Wednesday, May 19, 2004
Pretty darn good
Well, the Venezuelan central bank finally released the first quarter (January - March 2004) GDP numbers. And while it was widely expected that the numbers would be very good the actual results were truly astounding. The Venezuelan economy grew a spectacular 29.8% compared to the same quarter a year earlier. The growth both in the public and private sectors of the economy. The output of the oil sector grew by 72.5%, manufacturing by 48%, construction by 19.5%, commerce by 27.9% and transportation by 25.3%.

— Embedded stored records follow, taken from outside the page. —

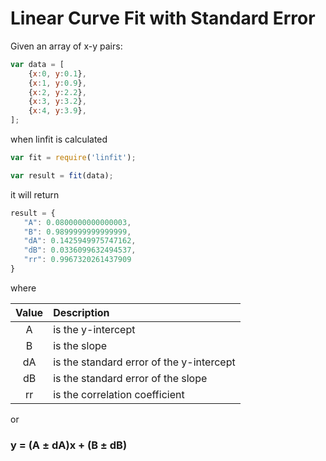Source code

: Linear Curve Fit with Standard Error 
====================================

Given an array of x-y pairs:

```javascript
var data = [
    {x:0, y:0.1},
    {x:1, y:0.9},
    {x:2, y:2.2},
    {x:3, y:3.2},
    {x:4, y:3.9},
];
```

when linfit is calculated

```javascript
var fit = require('linfit');

var result = fit(data);

```

it will return 

```javascript
result = {
   "A": 0.0800000000000003,
   "B": 0.9899999999999999,
   "dA": 0.1425949975747162,
   "dB": 0.0336099632494537,
   "rr": 0.9967320261437909
}
```

where 

|Value|Description|
|:---:|:---|
|A  |is the y-intercept|
|B  |is the slope|
|dA |is the standard error of the y-intercept|
|dB |is the standard error of the slope|
|rr |is the correlation coefficient|

or  

### y = (A ± dA)x + (B ± dB)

Between December 2002 and February 2003 the opposition to President Hugo Chavez tried to bring the countries economy to its knees in an effort to unseat him. To this end the called a nationwide "strike" wherein many employers closed their doors and locked out employees who wished to work. Further approximately 40% of the workers in the state oil company (primarily executive, administrative, and some technical workers) went out on strike. Before going on strike they damaged and sabotaged equipment and computer systems to make it difficult to restart oil production.
However, the "strike" never had enough support to succeed as most Venezuelans continued to work. Further, the performance of the non-striking oil workers was exemplary as they managed to re-start production and gradually ramp it up over a number of months. The "strike" did cause an estimated $10 billion in damage to the Venezuelan economy and caused a very severe recession. The opposition then played the cynical game of blaming the faltering economy not on their own actions but on supposed mismanagement by the Chavez administration.
Of course, nothing could be further from the truth. Once the strike ended the Venezuelan economy started to rebound rapidly. This rebound culminated in today's statistics which show an almost complete recovery from the sabotage of the opposition.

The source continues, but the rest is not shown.